Following the results, RBC raised its price forecast on Deere to $736 from $541 and reiterated its Outperform rating, citing improving earnings visibility and increased confidence in the company’s longer-term growth trajectory.

Equipment Operations showed momentum, with net sales rising 17.5% year over year as higher shipment volumes and favorable foreign exchange more than offset muted pricing.

By segment, Production and Precision Ag increased 3.1% year over year, Small Ag and Turf climbed 24.0%, and Construction and Forestry rose 33.9%, driven primarily by volume and foreign exchange tailwinds.

Margins Face Tariff Pressure

Profitability, however, faced pressure.
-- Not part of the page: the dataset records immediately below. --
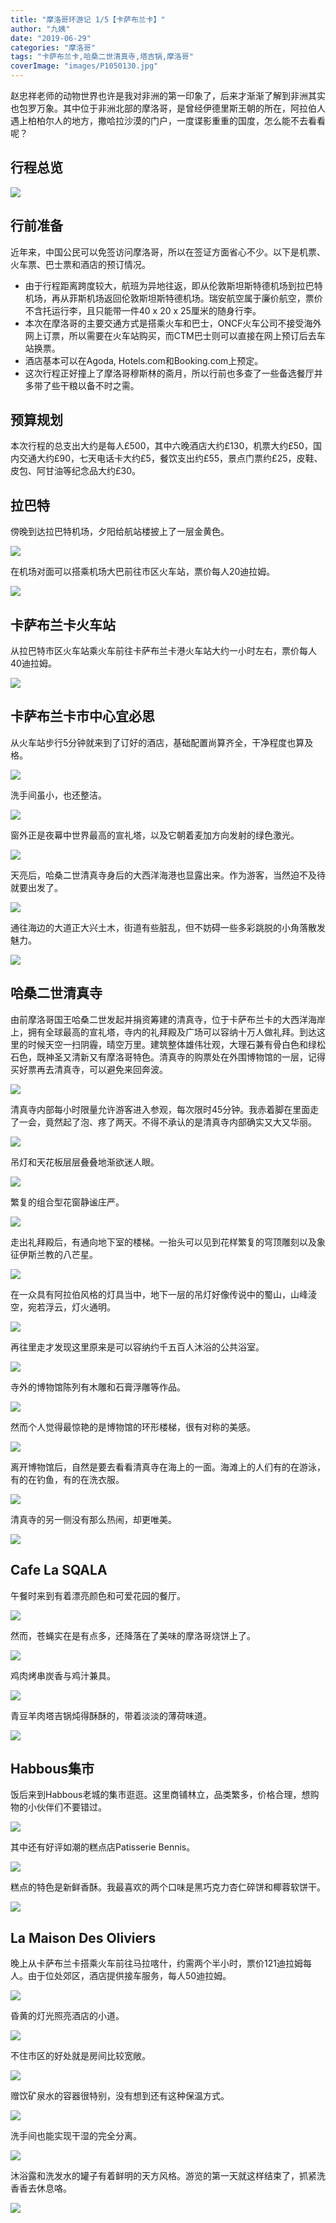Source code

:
 ```yaml
---
title: "摩洛哥环游记 1/5【卡萨布兰卡】"
author: "九姨"
date: "2019-06-29"
categories: "摩洛哥"
tags: "卡萨布兰卡,哈桑二世清真寺,塔吉锅,摩洛哥"
coverImage: "images/P1050130.jpg"
---
```


赵忠祥老师的动物世界也许是我对非洲的第一印象了，后来才渐渐了解到非洲其实也包罗万象。其中位于非洲北部的摩洛哥，是曾经伊德里斯王朝的所在，阿拉伯人遇上柏柏尔人的地方，撒哈拉沙漠的门户，一度谍影重重的国度，怎么能不去看看呢？

## 行程总览

![](images/Screen-Shot-2019-07-27-at-16.46.03.png)

## 行前准备

近年来，中国公民可以免签访问摩洛哥，所以在签证方面省心不少。以下是机票、火车票、巴士票和酒店的预订情况。

- 由于行程距离跨度较大，航班为异地往返，即从伦敦斯坦斯特德机场到拉巴特机场，再从菲斯机场返回伦敦斯坦斯特德机场。瑞安航空属于廉价航空，票价不含托运行李，且只能带一件40 x 20 x 25厘米的随身行李。
- 本次在摩洛哥的主要交通方式是搭乘火车和巴士，ONCF火车公司不接受海外​网上订票，所以需要在火车站购买，而CTM巴士则可以直接在网上预订后去车站换票。
- 酒店基本可以在Agoda, Hotels.com和Booking.com上预定。​​
- 这次行程正好撞上了摩洛哥穆斯林的斋月，所以行前也多查了一些备选餐厅并多带了些干粮以备不时之需。

## 预算规划

本次行程的总支出大约是每人£500，其中六晚酒店大约£130，机票大约£50，国内交通大约£90，七天电话卡大约£5，餐饮支出约£55，景点门票约£25，皮鞋、皮包、阿甘油等纪念品大约£30。

## 拉巴特

傍晚到达拉巴特机场，夕阳给航站楼披上了一层金黄色。

![](images/20190518_195641.jpg)

在机场对面可以搭乘机场大巴前往市区火车站，票价每人20迪拉姆。

![](images/20190518_210015.jpg)

## 卡萨布兰卡火车站

从拉巴特市区火车站乘火车前往卡萨布兰卡港火车站大约一小时左右，票价每人40迪拉姆。

![](images/20190518_223809.jpg)

## 卡萨布兰卡市中心宜必思

从火车站步行5分钟就来到了订好的酒店，基础配置尚算齐全，干净程度也算及格。

![](images/20190518_225145.jpg)

洗手间虽小，也还整洁。

![](images/20190518_225211.jpg)

窗外正是夜幕中世界最高的宣礼塔，以及它朝着麦加方向发射的绿色激光。

![](images/20190518_225310.jpg)

天亮后，哈桑二世清真寺身后的大西洋海港也显露出来。作为游客，当然迫不及待就要出发了。

![](images/20190519_085135.jpg)

通往海边的大道正大兴土木，街道有些脏乱，但不妨碍一些多彩跳脱的小角落散发魅力。

![](images/20190519_091657-e1559564805524.jpg)

## 哈桑二世清真寺

由前摩洛哥国王哈桑二世发起并捐资筹建的清真寺，位于卡萨布兰卡的大西洋海岸上，拥有全球最高的宣礼塔，寺内的礼拜殿及广场可以容纳十万人做礼拜。到达这里的时候天空一扫阴霾，晴空万里。建筑整体雄伟壮观，大理石兼有骨白色和绿松石色，既神圣又清新又有摩洛哥特色。清真寺的购票处在外围博物馆的一层，记得买好票再去清真寺，可以避免来回奔波。

![](images/P1050130.jpg)

清真寺内部每小时限量允许游客进入参观，每次限时45分钟。我赤着脚在里面走了一会，竟然起了泡、疼了两天。不得不承认的是清真寺内部确实又大又华丽。

![](images/20190519_104724-e1559564836680.jpg)

吊灯和天花板层层叠叠地渐欲迷人眼。

![](images/P1050046.jpg)

繁复的组合型花窗静谧庄严。

![](images/20190601_145037.jpg)

走出礼拜殿后，有通向地下室的楼梯。一抬头可以见到花样繁复的穹顶雕刻以及象征伊斯兰教的八芒星。

![](images/20190519_105301.jpg)

在一众具有阿拉伯风格的灯具当中，地下一层的吊灯好像传说中的蜀山，山峰淩空，宛若浮云，灯火通明。

![](images/20190519_110209.jpg)

再往里走才发现这里原来是可以容纳约千五百人沐浴的公共浴室。

![](images/P1050104.jpg)

寺外的博物馆陈列有木雕和石膏浮雕等作品。

![](images/20190519_112811-e1560970138487.jpg)

然而个人觉得最惊艳的是博物馆的环形楼梯，很有对称的美感。

![](images/P1050113.jpg)

离开博物馆后，自然是要去看看清真寺在海上的一面。海滩上的人们有的在游泳，有的在钓鱼，有的在洗衣服。

![](images/P1050144.jpg)

清真寺的另一侧没有那么热闹，却更唯美。

![](images/20190519_115443.jpg)

## Cafe La SQALA

午餐时来到有着漂亮颜色和可爱花园的餐厅。

![](images/20190519_125211-e1559564929347.jpg)

然而，苍蝇实在是有点多，还降落在了美味的摩洛哥烧饼上了。

![](images/20190519_130710-e1559564944394.jpg)

鸡肉烤串炭香与鸡汁兼具。

![](images/20190519_133257-e1559564960513.jpg)

青豆羊肉塔吉锅炖得酥酥的，带着淡淡的薄荷味道。

![](images/20190519_133317-e1559564989705.jpg)

## Habbous集市

饭后来到Habbous老城的集市逛逛。这里商铺林立，品类繁多，价格合理，想购物的小伙伴们不要错过。

![](images/20190519_141826-e1559565015139.jpg)

其中还有好评如潮的糕点店Patisserie Bennis。

![](images/20190519_183952-e1559565029331.jpg)

糕点的特色是新鲜香酥。我最喜欢的两个口味是黑巧克力杏仁碎饼和椰蓉软饼干。

![](images/20190519_184102-e1559565042408.jpg)

## La Maison Des Oliviers

晚上从卡萨布兰卡搭乘火车前往马拉喀什，约需两个半小时，票价121迪拉姆每人。由于位处郊区，酒店提供接车服务，每人50迪拉姆。

![](images/20190520_213534.jpg)

昏黄的灯光照亮酒店的小道。

![](images/20190520_214420-e1559565560706.jpg)

不住市区的好处就是房间比较宽敞。

![](images/20190519_220849.jpg)

赠饮矿泉水的容器很特别，没有想到还有这种保温方式。

![](images/20190519_221439-e1559565072233.jpg)

洗手间也能实现干湿的完全分离。

![](images/20190519_220930.jpg)

沐浴露和洗发水的罐子有着鲜明的天方风格。游览的第一天就这样结束了，抓紧洗香香去休息咯。

![](images/20190519_221316.jpg)
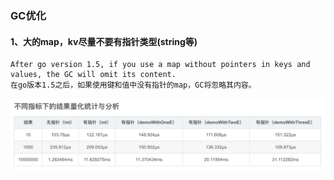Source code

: 



### GC优化

#### 1、大的map，kv尽量不要有指针类型(string等)

```
After go version 1.5, if you use a map without pointers in keys and values, the GC will omit its content.
在go版本1.5之后，如果使用键和值中没有指针的map，GC将忽略其内容。
```

![WX20220718-154218@2x](go-gc.assets/WX20220718-154218@2x.png)

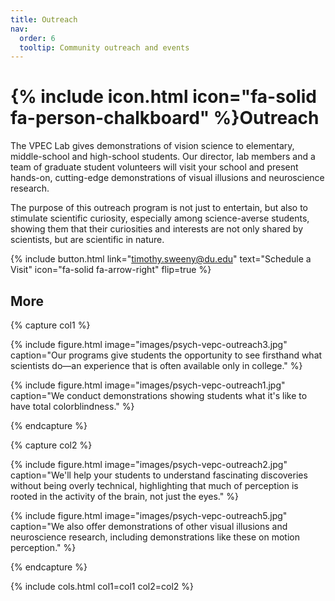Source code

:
 ```yaml
---
title: Outreach
nav:
  order: 6
  tooltip: Community outreach and events
---
```


# {% include icon.html icon="fa-solid fa-person-chalkboard" %}Outreach

The VPEC Lab gives demonstrations of vision science to elementary, middle-school and high-school students. Our director, lab members and a team of graduate student volunteers will visit your school and present hands-on, cutting-edge demonstrations of visual illusions and neuroscience research.

The purpose of this outreach program is not just to entertain, but also to stimulate scientific curiosity, especially among science-averse students, showing them that their curiosities and interests are not only shared by scientists, but are scientific in nature.

{%
  include button.html
  link="timothy.sweeny@du.edu"
  text="Schedule a Visit"
  icon="fa-solid fa-arrow-right"
  flip=true
%}

## More

{% capture col1 %}

{%
  include figure.html
  image="images/psych-vepc-outreach3.jpg"
  caption="Our programs give students the opportunity to see firsthand what scientists do—an experience that is often available only in college."
%}

{%
  include figure.html
  image="images/psych-vepc-outreach1.jpg"
  caption="We conduct demonstrations showing students what it's like to have total colorblindness."
%}

{% endcapture %}

{% capture col2 %}

{%
  include figure.html
  image="images/psych-vepc-outreach2.jpg"
  caption="We'll help your students to understand fascinating discoveries without being overly technical, highlighting that much of perception is rooted in the activity of the brain, not just the eyes."
%}

{%
  include figure.html
  image="images/psych-vepc-outreach5.jpg"
  caption="We also offer demonstrations of other visual illusions and neuroscience research, including demonstrations like these on motion perception."
%}

{% endcapture %}

{% include cols.html col1=col1 col2=col2 %}
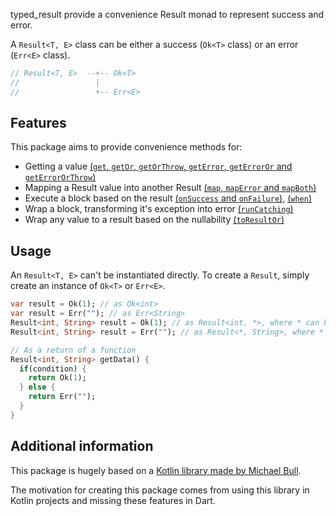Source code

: typed_result provide a convenience Result monad to represent success and error.

A `Result<T, E>` class can be either a success (`Ok<T>` class) or an error (`Err<E>` class).
```dart
// Result<T, E>  --+-- Ok<T>
//                 |
//                 +-- Err<E>
```

## Features

This package aims to provide convenience methods for:
- Getting a value [(`get`, `getOr`, `getOrThrow`, `getError`, `getErrorOr` and `getErrorOrThrow`)][get]
- Mapping a Result value into another Result [(`map`, `mapError` and `mapBoth`)][map]
- Execute a block based on the result [(`onSuccess` and `onFailure`)][on], [(`when`)][when]
- Wrap a block, transforming it's exception into error [(`runCatching`)][run-catching]
- Wrap any value to a result based on the nullability [(`toResultOr`)][to-result]

## Usage
An `Result<T, E>` can't be instantiated directly.
To create a `Result`, simply create an instance of `Ok<T>` or `Err<E>`.

```dart
var result = Ok(1); // as Ok<int>
var result = Err(""); // as Err<String>
Result<int, String> result = Ok(1); // as Result<int, *>, where * can be defined with any type
Result<int, String> result = Err(""); // as Result<*, String>, where * can be defined with any type

// As a return of a function
Result<int, String> getData() {
  if(condition) {
    return Ok(1);
  } else {
    return Err("");
  }
}
```

## Additional information

This package is hugely based on a [Kotlin library made by Michael Bull](https://github.com/michaelbull/kotlin-result/).

The motivation for creating this package comes from using this library in Kotlin projects and missing these features in Dart.

[get]: https://github.com/lucastsantos/typed_result/blob/master/lib/src/functions/get.dart
[map]: https://github.com/lucastsantos/typed_result/blob/master/lib/src/functions/map.dart
[on]: https://github.com/lucastsantos/typed_result/blob/master/lib/src/functions/on.dart
[when]: https://github.com/lucastsantos/typed_result/blob/master/lib/src/functions/when.dart
[run-catching]: https://github.com/lucastsantos/typed_result/blob/master/lib/src/functions/run_catching.dart
[to-result]: https://github.com/lucastsantos/typed_result/blob/master/lib/src/functions/to_result.dart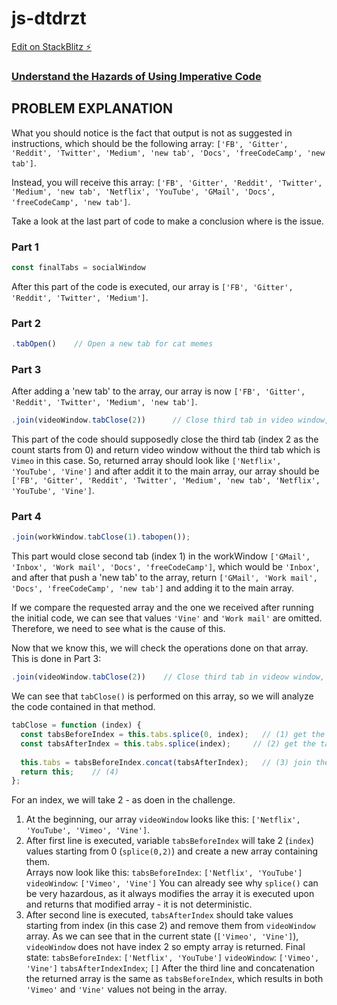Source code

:# js-dtdrzt

[Edit on StackBlitz ⚡️](https://stackblitz.com/edit/js-dtdrzt)

### [Understand the Hazards of Using Imperative Code](https://www.freecodecamp.org/learn/javascript-algorithms-and-data-structures/functional-programming/understand-the-hazards-of-using-imperative-code)

## PROBLEM EXPLANATION
What you should notice is the fact that output is not as suggested in instructions, which should be the following array:
`['FB', 'Gitter', 'Reddit', 'Twitter', 'Medium', 'new tab', 'Docs', 'freeCodeCamp', 'new tab']`.

Instead, you will receive this array: `['FB', 'Gitter', 'Reddit', 'Twitter', 'Medium', 'new tab', 'Netflix', 'YouTube', 'GMail', 'Docs', 'freeCodeCamp', 'new tab']`.

Take a look at the last part of code to make a conclusion where is the issue.

### Part 1
```js
const finalTabs = socialWindow
```
After this part of the code is executed, our array is `['FB', 'Gitter', 'Reddit', 'Twitter', 'Medium']`.

### Part 2
```js
.tabOpen()    // Open a new tab for cat memes
```

### Part 3
After adding a 'new tab' to the array, our array is now `['FB', 'Gitter', 'Reddit', 'Twitter', 'Medium', 'new tab']`.
```js
.join(videoWindow.tabClose(2))      // Close third tab in video window, and join
```
This part of the code should supposedly close the third tab (index 2 as the count starts from 0) and return video window without the third tab which is `Vimeo` in this case. So, returned array should look like `['Netflix', 'YouTube', 'Vine']` and after addit it to the main array, our array should be `['FB', 'Gitter', 'Reddit', 'Twitter', 'Medium', 'new tab', 'Netflix', 'YouTube', 'Vine']`.

### Part 4
```js
.join(workWindow.tabClose(1).tabopen());
```
This part would close second tab (index 1) in the workWindow `['GMail', 'Inbox', 'Work mail', 'Docs', 'freeCodeCamp']`, which would be `'Inbox'`, and after that push a 'new tab' to the array, return `['GMail', 'Work mail', 'Docs', 'freeCodeCamp', 'new tab']` and adding it to the main array.

If we compare the requested array and the one we received after running the initial code, we can see that values `'Vine'` and `'Work mail'` are omitted.  Therefore, we need to see what is the cause of this.

Now that we know this, we will check the operations done on that array. This is done in Part 3:
```js
.join(videoWindow.tabClose(2))    // Close third tab in videow window, and join
```
We can see that `tabClose()` is performed on this array, so we will analyze the code contained in that method.
```js
tabClose = function (index) {
  const tabsBeforeIndex = this.tabs.splice(0, index);   // (1) get the tabs before the tab
  const tabsAfterIndex = this.tabs.splice(index);     // (2) get the tabs after the tab 
  
  this.tabs = tabsBeforeIndex.concat(tabsAfterIndex);   // (3) join them together
  return this;    // (4)
};
```
For an index, we will take 2 - as doen in the challenge.
1. At the beginning, our array `videoWindow` looks like this: `['Netflix', 'YouTube', 'Vimeo', 'Vine']`.
2. After first line is executed, variable `tabsBeforeIndex` will take 2 (`index`) values starting from 0 (`splice(0,2)`) and create a new array containing them.  
Arrays now look like this: 
`tabsBeforeIndex`: `['Netflix', 'YouTube']`
`videoWindow`: `['Vimeo', 'Vine']`
You can already see why `splice()` can be very hazardous, as it always modifies the array it is executed upon and returns that modified array - it is not deterministic.
3. After second line is executed, `tabsAfterIndex` should take values starting from index (in this case 2) and remove them from `videoWindow` array.  As we can see that in the current state (`['Vimeo', 'Vine']`), `videoWindow` does not have index 2 so empty array is returned. Final state: 
`tabsBeforeIndex`: `['Netflix', 'YouTube']`
`videoWindow`: `['Vimeo', 'Vine']`
`tabsAfterIndexIndex`; `[]`
After the third line and concatenation the returned array is the same as `tabsBeforeIndex`, which results in both `'Vimeo'` and `'Vine'` values not being in the array.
Equipment Operations operating margins declined 184 basis points year over year to 5.9%, largely due to tariff impacts. Management reiterated expectations for about $1.2 billion in direct tariff expenses in fiscal 2026.

Despite these headwinds, Deere modestly improved its fiscal 2026 outlook across most of its portfolio, with only South America tractors and combines revised lower. The updated guidance implies about a $375 million increase at the midpoint of Equipment Operations net income and roughly a $500 million improvement at the midpoint of Equipment Operations operating cash flow.

Farm Backdrop Steady

Khan described the agricultural backdrop as steady rather than robust. Global crop production remains stable, farm income expectations are improving modestly, and recent policy support and commodity demand signals, including China’s return to U.S. soybean purchases, provide incremental support.

Dealer inventory drawdowns through 2025 have better aligned production with retail demand. Management continues to view 2026 as a potential cycle trough, positioning 2027 for a healthier recovery if replenishment follows.

On valuation, Khan raised the price forecast to $736, applying a roughly 32-times multiple to RBC’s fiscal 2027 adjusted EPS estimate of $23.02. The premium multiple, he said, is supported by improving earnings quality and the potential for renewed growth as the cycle turns.

Street Turns More Bullish

Other analysts also turned more bullish on Deere. UBS’ Steven Fisher maintained a Buy rating and raised his price forecast to $775 from $535, while Truist Securities’ Jamie Cook reiterated a Buy rating and increased her forecast to $793 from $612. Bank of America Securities’ Ross Gilardi maintained a Neutral rating and raised his price forecast to $672 from $502.

DE Price Action: Deere shares were down 0.54% at $658.42 at the time of publication on Friday. The stock is approaching its 52-week high of $674.18, according to Benzinga Pro data.